*Provided data*.
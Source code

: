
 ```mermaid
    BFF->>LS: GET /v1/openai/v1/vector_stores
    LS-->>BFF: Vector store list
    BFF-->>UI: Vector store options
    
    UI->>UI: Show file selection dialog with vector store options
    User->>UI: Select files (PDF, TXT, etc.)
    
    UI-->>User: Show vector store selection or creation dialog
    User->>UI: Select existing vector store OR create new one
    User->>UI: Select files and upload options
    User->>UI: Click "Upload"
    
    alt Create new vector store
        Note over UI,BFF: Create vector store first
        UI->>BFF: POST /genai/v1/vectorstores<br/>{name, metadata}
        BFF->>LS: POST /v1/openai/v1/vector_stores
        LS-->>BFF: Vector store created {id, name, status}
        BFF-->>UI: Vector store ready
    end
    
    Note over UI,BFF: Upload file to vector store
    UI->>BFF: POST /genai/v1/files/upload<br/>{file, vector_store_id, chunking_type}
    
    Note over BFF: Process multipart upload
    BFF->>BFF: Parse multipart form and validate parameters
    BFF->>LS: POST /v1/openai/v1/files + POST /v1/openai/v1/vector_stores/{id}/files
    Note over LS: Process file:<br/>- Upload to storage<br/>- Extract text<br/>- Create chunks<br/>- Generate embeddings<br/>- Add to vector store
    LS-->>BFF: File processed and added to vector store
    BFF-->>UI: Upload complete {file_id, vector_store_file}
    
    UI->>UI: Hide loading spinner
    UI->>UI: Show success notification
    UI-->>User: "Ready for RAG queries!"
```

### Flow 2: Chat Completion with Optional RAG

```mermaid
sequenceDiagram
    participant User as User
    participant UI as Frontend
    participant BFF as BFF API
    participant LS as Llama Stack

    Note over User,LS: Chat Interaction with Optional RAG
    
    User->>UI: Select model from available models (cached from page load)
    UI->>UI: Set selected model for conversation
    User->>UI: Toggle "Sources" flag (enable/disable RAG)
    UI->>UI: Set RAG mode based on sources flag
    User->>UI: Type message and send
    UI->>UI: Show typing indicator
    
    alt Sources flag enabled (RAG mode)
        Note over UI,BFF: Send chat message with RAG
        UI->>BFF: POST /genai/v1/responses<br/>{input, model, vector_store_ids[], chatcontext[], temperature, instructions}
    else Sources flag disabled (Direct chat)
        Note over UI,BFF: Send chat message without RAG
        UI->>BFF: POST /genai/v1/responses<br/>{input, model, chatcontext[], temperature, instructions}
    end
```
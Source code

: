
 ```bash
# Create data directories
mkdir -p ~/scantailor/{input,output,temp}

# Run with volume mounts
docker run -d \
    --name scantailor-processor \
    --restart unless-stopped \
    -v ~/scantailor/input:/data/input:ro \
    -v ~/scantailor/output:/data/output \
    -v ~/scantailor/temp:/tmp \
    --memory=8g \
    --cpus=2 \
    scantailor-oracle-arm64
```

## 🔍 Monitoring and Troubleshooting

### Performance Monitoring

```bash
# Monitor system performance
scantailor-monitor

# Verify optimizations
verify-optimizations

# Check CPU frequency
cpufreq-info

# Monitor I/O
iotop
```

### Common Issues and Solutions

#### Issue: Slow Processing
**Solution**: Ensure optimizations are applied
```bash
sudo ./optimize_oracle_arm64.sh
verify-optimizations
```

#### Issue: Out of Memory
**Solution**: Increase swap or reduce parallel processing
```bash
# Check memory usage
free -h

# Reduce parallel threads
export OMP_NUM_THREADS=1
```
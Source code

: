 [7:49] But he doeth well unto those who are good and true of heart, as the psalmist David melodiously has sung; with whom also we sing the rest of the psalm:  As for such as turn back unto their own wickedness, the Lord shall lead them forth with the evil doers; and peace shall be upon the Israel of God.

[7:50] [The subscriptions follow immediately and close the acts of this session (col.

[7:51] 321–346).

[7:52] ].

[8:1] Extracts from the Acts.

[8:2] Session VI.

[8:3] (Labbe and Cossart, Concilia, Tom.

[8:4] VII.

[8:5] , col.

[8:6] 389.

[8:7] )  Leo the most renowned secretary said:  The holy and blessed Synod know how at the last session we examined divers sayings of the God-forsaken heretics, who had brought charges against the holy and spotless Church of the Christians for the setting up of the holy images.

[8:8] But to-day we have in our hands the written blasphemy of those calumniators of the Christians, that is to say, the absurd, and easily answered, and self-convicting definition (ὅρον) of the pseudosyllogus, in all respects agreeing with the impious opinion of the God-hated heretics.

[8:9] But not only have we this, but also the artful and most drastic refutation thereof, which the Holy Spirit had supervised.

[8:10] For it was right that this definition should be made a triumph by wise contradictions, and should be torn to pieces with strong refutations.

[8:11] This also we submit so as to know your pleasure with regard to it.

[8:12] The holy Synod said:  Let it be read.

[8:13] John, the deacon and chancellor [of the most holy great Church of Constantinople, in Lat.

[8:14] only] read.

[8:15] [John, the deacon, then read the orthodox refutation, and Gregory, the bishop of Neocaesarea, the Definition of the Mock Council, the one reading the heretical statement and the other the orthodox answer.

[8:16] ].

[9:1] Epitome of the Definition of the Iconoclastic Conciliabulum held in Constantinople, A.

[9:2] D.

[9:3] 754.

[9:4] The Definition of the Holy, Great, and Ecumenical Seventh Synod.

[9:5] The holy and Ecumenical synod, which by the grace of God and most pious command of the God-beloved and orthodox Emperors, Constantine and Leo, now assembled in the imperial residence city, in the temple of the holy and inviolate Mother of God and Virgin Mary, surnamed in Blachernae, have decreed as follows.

*Exercise details*. Return the lines from the line containing "[8:14] only] read." to the end of the entries above, exactly as they appear and with no other output.

*Exercise result*.
[8:14] only] read.

[8:15] [John, the deacon, then read the orthodox refutation, and Gregory, the bishop of Neocaesarea, the Definition of the Mock Council, the one reading the heretical statement and the other the orthodox answer.

[8:16] ].

[9:1] Epitome of the Definition of the Iconoclastic Conciliabulum held in Constantinople, A.

[9:2] D.

[9:3] 754.

[9:4] The Definition of the Holy, Great, and Ecumenical Seventh Synod.

[9:5] The holy and Ecumenical synod, which by the grace of God and most pious command of the God-beloved and orthodox Emperors, Constantine and Leo, now assembled in the imperial residence city, in the temple of the holy and inviolate Mother of God and Virgin Mary, surnamed in Blachernae, have decreed as follows.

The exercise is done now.